→ What needs to be done: Nothing but the lines holding the string "процесс" should appear in the answer. Copy them from the entries.

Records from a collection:

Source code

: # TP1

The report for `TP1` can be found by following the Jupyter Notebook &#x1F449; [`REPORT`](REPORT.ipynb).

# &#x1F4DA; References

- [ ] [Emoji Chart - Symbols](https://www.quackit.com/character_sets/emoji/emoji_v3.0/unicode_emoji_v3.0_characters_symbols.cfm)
...
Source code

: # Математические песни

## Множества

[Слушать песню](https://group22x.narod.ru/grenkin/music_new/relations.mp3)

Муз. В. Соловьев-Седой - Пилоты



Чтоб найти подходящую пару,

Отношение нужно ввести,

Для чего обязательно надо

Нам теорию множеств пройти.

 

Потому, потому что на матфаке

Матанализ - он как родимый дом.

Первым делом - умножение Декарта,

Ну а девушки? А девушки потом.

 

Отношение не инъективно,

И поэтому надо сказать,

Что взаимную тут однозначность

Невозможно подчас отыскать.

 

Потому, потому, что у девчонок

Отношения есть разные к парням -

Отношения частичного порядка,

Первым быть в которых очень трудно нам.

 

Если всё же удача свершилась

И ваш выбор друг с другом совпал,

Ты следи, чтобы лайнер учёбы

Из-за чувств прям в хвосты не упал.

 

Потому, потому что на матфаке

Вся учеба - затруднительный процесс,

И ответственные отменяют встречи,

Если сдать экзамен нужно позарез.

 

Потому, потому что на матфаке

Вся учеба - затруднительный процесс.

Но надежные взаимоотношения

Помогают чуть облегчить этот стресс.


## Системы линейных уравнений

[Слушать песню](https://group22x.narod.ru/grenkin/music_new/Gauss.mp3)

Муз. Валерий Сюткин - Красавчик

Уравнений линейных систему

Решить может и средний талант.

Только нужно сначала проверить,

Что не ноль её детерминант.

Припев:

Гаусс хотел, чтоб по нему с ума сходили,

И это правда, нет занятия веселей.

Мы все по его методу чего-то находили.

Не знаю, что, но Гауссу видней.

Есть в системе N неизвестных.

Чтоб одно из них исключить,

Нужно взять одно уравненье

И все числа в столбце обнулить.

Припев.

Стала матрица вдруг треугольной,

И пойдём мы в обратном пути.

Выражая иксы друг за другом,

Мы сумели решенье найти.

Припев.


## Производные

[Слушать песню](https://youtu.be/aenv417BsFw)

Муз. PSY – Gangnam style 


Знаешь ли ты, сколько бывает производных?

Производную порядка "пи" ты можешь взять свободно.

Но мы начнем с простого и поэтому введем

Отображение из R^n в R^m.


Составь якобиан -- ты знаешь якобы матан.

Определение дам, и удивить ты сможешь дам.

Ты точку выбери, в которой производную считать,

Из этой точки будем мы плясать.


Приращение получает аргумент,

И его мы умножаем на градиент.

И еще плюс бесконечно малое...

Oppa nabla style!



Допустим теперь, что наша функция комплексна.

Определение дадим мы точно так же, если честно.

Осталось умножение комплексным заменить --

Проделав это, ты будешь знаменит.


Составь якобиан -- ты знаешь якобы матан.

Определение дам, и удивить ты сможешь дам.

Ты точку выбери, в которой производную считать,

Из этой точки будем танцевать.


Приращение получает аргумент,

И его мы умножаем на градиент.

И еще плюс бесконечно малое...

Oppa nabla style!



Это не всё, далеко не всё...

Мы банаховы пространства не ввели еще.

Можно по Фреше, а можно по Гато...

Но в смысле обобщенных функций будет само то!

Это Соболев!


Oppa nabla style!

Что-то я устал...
---
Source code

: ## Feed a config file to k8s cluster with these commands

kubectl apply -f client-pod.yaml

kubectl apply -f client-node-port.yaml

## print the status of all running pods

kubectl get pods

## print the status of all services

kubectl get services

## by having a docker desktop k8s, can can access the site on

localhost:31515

→ Final answer:
Вся учеба - затруднительный процесс,
Вся учеба - затруднительный процесс.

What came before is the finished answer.